* Work required
Which lines of the records hold the string "snapshot"? Report only how many of them there are.

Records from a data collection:
· · · · · · ·
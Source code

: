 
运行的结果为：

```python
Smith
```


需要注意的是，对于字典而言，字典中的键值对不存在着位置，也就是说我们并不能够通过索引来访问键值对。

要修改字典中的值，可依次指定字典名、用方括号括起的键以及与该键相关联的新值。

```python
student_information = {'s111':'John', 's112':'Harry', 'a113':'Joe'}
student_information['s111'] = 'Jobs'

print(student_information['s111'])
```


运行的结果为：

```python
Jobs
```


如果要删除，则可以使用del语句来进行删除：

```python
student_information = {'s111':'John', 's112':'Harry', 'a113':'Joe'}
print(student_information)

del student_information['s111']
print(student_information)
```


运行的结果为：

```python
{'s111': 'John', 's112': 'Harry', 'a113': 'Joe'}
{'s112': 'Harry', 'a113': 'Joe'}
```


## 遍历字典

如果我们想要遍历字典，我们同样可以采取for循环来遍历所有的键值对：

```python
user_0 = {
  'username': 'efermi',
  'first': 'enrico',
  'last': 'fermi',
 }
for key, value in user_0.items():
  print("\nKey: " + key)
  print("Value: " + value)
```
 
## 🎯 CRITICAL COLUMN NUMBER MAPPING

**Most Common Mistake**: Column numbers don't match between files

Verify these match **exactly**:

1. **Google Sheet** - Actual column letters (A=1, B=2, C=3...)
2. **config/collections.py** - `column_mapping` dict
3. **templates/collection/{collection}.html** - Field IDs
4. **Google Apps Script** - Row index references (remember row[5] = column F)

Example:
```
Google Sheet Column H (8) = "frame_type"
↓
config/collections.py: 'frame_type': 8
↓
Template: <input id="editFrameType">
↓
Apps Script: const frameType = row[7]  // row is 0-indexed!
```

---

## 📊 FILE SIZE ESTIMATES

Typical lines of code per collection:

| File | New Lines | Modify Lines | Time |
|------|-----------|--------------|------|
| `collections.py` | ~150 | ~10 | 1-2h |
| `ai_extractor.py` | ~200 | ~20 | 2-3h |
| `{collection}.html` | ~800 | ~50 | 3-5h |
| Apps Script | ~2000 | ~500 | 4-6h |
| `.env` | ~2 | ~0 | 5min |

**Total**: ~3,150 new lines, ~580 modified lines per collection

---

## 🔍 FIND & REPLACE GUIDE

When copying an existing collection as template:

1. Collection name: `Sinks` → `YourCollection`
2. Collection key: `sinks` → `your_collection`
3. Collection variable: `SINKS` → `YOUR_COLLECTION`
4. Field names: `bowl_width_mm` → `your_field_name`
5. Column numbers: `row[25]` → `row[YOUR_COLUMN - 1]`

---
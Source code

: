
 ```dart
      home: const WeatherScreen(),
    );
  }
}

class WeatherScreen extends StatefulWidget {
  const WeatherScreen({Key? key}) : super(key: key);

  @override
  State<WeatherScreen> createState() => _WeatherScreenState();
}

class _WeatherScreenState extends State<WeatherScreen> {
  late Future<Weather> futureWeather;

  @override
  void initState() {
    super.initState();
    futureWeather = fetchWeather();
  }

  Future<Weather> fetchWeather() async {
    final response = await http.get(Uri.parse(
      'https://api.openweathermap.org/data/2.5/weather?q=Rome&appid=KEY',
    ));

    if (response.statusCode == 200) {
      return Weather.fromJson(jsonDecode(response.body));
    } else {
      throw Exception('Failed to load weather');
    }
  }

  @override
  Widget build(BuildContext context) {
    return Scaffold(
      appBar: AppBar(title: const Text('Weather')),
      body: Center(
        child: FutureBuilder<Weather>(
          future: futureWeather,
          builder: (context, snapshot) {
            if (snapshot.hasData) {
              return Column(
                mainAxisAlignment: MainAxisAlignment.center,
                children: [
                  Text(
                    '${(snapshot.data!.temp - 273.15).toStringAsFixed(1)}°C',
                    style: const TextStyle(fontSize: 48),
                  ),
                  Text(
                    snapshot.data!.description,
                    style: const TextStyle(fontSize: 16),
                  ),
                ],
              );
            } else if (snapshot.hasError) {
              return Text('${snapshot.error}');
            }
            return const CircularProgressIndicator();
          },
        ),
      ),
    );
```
· · · · · · ·
* Solution
6